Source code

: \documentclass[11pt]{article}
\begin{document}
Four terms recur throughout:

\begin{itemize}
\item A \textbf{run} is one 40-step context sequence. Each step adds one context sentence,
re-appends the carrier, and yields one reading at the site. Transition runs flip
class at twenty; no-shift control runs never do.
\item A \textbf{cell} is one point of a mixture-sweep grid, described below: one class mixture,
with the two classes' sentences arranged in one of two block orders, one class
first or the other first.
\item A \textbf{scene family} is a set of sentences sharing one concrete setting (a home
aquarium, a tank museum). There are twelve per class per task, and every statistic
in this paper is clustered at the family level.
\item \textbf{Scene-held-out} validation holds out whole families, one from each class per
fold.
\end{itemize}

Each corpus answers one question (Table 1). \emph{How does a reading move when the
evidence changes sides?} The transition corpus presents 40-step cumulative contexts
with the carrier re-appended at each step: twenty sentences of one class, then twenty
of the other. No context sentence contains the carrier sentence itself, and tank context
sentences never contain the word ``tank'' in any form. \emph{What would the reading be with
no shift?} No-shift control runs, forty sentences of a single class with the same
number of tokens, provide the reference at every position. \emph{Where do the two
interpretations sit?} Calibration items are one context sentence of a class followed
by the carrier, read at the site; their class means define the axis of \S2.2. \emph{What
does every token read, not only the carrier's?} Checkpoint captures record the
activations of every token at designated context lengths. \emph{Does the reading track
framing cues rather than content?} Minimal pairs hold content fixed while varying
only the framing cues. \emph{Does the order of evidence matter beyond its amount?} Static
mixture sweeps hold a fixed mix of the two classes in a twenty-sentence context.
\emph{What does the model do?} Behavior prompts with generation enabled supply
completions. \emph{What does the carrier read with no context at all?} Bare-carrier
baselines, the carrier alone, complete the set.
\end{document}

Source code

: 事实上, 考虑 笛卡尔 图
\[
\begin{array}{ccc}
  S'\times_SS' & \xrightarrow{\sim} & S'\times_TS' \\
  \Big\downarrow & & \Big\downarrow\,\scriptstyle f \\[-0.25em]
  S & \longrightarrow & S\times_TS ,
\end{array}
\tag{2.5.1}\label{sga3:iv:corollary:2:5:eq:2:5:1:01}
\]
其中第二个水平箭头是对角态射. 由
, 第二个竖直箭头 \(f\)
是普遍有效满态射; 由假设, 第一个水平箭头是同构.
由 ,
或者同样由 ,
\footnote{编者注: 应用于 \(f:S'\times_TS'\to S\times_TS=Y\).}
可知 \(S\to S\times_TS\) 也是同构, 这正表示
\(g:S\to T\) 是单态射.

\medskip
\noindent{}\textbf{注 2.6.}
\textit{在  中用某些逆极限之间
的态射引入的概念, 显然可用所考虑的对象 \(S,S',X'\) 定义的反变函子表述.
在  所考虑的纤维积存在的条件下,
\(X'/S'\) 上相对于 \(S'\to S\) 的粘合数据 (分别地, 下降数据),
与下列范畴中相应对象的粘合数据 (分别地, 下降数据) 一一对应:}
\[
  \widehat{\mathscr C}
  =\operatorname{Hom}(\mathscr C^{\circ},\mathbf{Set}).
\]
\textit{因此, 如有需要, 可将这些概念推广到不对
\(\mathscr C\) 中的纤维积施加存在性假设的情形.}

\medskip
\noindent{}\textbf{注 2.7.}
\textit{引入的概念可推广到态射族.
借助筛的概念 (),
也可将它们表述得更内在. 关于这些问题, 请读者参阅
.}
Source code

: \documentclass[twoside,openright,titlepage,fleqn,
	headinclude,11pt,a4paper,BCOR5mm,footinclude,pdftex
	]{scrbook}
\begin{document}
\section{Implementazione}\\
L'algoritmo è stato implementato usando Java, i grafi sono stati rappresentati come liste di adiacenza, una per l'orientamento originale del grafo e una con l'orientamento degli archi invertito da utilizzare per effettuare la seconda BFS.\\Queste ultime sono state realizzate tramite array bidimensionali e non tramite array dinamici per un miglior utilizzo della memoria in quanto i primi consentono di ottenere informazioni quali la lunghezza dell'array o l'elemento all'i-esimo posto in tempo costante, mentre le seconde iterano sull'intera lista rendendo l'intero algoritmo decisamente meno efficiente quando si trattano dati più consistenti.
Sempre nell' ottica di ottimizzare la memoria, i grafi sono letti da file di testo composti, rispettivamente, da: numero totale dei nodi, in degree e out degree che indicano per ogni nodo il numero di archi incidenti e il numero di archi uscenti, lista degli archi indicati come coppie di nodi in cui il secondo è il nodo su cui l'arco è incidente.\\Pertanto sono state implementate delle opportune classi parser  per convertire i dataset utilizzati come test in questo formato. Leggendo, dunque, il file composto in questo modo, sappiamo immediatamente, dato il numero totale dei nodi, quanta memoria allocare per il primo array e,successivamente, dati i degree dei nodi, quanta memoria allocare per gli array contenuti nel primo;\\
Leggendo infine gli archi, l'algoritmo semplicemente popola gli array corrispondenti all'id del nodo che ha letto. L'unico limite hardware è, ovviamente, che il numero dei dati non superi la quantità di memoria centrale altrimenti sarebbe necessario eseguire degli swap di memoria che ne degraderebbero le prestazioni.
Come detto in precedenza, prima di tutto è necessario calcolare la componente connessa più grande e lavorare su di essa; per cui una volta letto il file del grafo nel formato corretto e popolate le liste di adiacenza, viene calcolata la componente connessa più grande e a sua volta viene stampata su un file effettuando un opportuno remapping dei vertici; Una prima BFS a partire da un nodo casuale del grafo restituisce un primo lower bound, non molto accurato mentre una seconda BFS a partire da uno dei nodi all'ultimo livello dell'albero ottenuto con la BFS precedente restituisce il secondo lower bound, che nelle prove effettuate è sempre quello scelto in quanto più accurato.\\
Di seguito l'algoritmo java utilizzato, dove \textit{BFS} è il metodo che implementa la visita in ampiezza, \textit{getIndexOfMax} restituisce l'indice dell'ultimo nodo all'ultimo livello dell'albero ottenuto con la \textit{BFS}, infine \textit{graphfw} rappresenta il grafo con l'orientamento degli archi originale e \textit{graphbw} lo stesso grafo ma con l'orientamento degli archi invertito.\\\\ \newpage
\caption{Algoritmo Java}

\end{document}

EXERCISE OBJECTIVE –
Set out every record in full, exactly as given.

OUTPUT FOR THIS EXERCISE –
Source code

: \documentclass[11pt]{article}
\begin{document}
Four terms recur throughout:

\begin{itemize}
\item A \textbf{run} is one 40-step context sequence. Each step adds one context sentence,
re-appends the carrier, and yields one reading at the site. Transition runs flip
class at twenty; no-shift control runs never do.
\item A \textbf{cell} is one point of a mixture-sweep grid, described below: one class mixture,
with the two classes' sentences arranged in one of two block orders, one class
first or the other first.
\item A \textbf{scene family} is a set of sentences sharing one concrete setting (a home
aquarium, a tank museum). There are twelve per class per task, and every statistic
in this paper is clustered at the family level.
\item \textbf{Scene-held-out} validation holds out whole families, one from each class per
fold.
\end{itemize}

Each corpus answers one question (Table 1). \emph{How does a reading move when the
evidence changes sides?} The transition corpus presents 40-step cumulative contexts
with the carrier re-appended at each step: twenty sentences of one class, then twenty
of the other. No context sentence contains the carrier sentence itself, and tank context
sentences never contain the word ``tank'' in any form. \emph{What would the reading be with
no shift?} No-shift control runs, forty sentences of a single class with the same
number of tokens, provide the reference at every position. \emph{Where do the two
interpretations sit?} Calibration items are one context sentence of a class followed
by the carrier, read at the site; their class means define the axis of \S2.2. \emph{What
does every token read, not only the carrier's?} Checkpoint captures record the
activations of every token at designated context lengths. \emph{Does the reading track
framing cues rather than content?} Minimal pairs hold content fixed while varying
only the framing cues. \emph{Does the order of evidence matter beyond its amount?} Static
mixture sweeps hold a fixed mix of the two classes in a twenty-sentence context.
\emph{What does the model do?} Behavior prompts with generation enabled supply
completions. \emph{What does the carrier read with no context at all?} Bare-carrier
baselines, the carrier alone, complete the set.
\end{document}

Source code

: 事实上, 考虑 笛卡尔 图
\[
\begin{array}{ccc}
  S'\times_SS' & \xrightarrow{\sim} & S'\times_TS' \\
  \Big\downarrow & & \Big\downarrow\,\scriptstyle f \\[-0.25em]
  S & \longrightarrow & S\times_TS ,
\end{array}
\tag{2.5.1}\label{sga3:iv:corollary:2:5:eq:2:5:1:01}
\]
其中第二个水平箭头是对角态射. 由
, 第二个竖直箭头 \(f\)
是普遍有效满态射; 由假设, 第一个水平箭头是同构.
由 ,
或者同样由 ,
\footnote{编者注: 应用于 \(f:S'\times_TS'\to S\times_TS=Y\).}
可知 \(S\to S\times_TS\) 也是同构, 这正表示
\(g:S\to T\) 是单态射.

\medskip
\noindent{}\textbf{注 2.6.}
\textit{在  中用某些逆极限之间
的态射引入的概念, 显然可用所考虑的对象 \(S,S',X'\) 定义的反变函子表述.
在  所考虑的纤维积存在的条件下,
\(X'/S'\) 上相对于 \(S'\to S\) 的粘合数据 (分别地, 下降数据),
与下列范畴中相应对象的粘合数据 (分别地, 下降数据) 一一对应:}
\[
  \widehat{\mathscr C}
  =\operatorname{Hom}(\mathscr C^{\circ},\mathbf{Set}).
\]
\textit{因此, 如有需要, 可将这些概念推广到不对
\(\mathscr C\) 中的纤维积施加存在性假设的情形.}

\medskip
\noindent{}\textbf{注 2.7.}
\textit{引入的概念可推广到态射族.
借助筛的概念 (),
也可将它们表述得更内在. 关于这些问题, 请读者参阅
.}
Source code

: \documentclass[twoside,openright,titlepage,fleqn,
	headinclude,11pt,a4paper,BCOR5mm,footinclude,pdftex
	]{scrbook}
\begin{document}
\section{Implementazione}\\
L'algoritmo è stato implementato usando Java, i grafi sono stati rappresentati come liste di adiacenza, una per l'orientamento originale del grafo e una con l'orientamento degli archi invertito da utilizzare per effettuare la seconda BFS.\\Queste ultime sono state realizzate tramite array bidimensionali e non tramite array dinamici per un miglior utilizzo della memoria in quanto i primi consentono di ottenere informazioni quali la lunghezza dell'array o l'elemento all'i-esimo posto in tempo costante, mentre le seconde iterano sull'intera lista rendendo l'intero algoritmo decisamente meno efficiente quando si trattano dati più consistenti.
Sempre nell' ottica di ottimizzare la memoria, i grafi sono letti da file di testo composti, rispettivamente, da: numero totale dei nodi, in degree e out degree che indicano per ogni nodo il numero di archi incidenti e il numero di archi uscenti, lista degli archi indicati come coppie di nodi in cui il secondo è il nodo su cui l'arco è incidente.\\Pertanto sono state implementate delle opportune classi parser  per convertire i dataset utilizzati come test in questo formato. Leggendo, dunque, il file composto in questo modo, sappiamo immediatamente, dato il numero totale dei nodi, quanta memoria allocare per il primo array e,successivamente, dati i degree dei nodi, quanta memoria allocare per gli array contenuti nel primo;\\
Leggendo infine gli archi, l'algoritmo semplicemente popola gli array corrispondenti all'id del nodo che ha letto. L'unico limite hardware è, ovviamente, che il numero dei dati non superi la quantità di memoria centrale altrimenti sarebbe necessario eseguire degli swap di memoria che ne degraderebbero le prestazioni.
Come detto in precedenza, prima di tutto è necessario calcolare la componente connessa più grande e lavorare su di essa; per cui una volta letto il file del grafo nel formato corretto e popolate le liste di adiacenza, viene calcolata la componente connessa più grande e a sua volta viene stampata su un file effettuando un opportuno remapping dei vertici; Una prima BFS a partire da un nodo casuale del grafo restituisce un primo lower bound, non molto accurato mentre una seconda BFS a partire da uno dei nodi all'ultimo livello dell'albero ottenuto con la BFS precedente restituisce il secondo lower bound, che nelle prove effettuate è sempre quello scelto in quanto più accurato.\\
Di seguito l'algoritmo java utilizzato, dove \textit{BFS} è il metodo che implementa la visita in ampiezza, \textit{getIndexOfMax} restituisce l'indice dell'ultimo nodo all'ultimo livello dell'albero ottenuto con la \textit{BFS}, infine \textit{graphfw} rappresenta il grafo con l'orientamento degli archi originale e \textit{graphbw} lo stesso grafo ma con l'orientamento degli archi invertito.\\\\ \newpage
\caption{Algoritmo Java}

\end{document}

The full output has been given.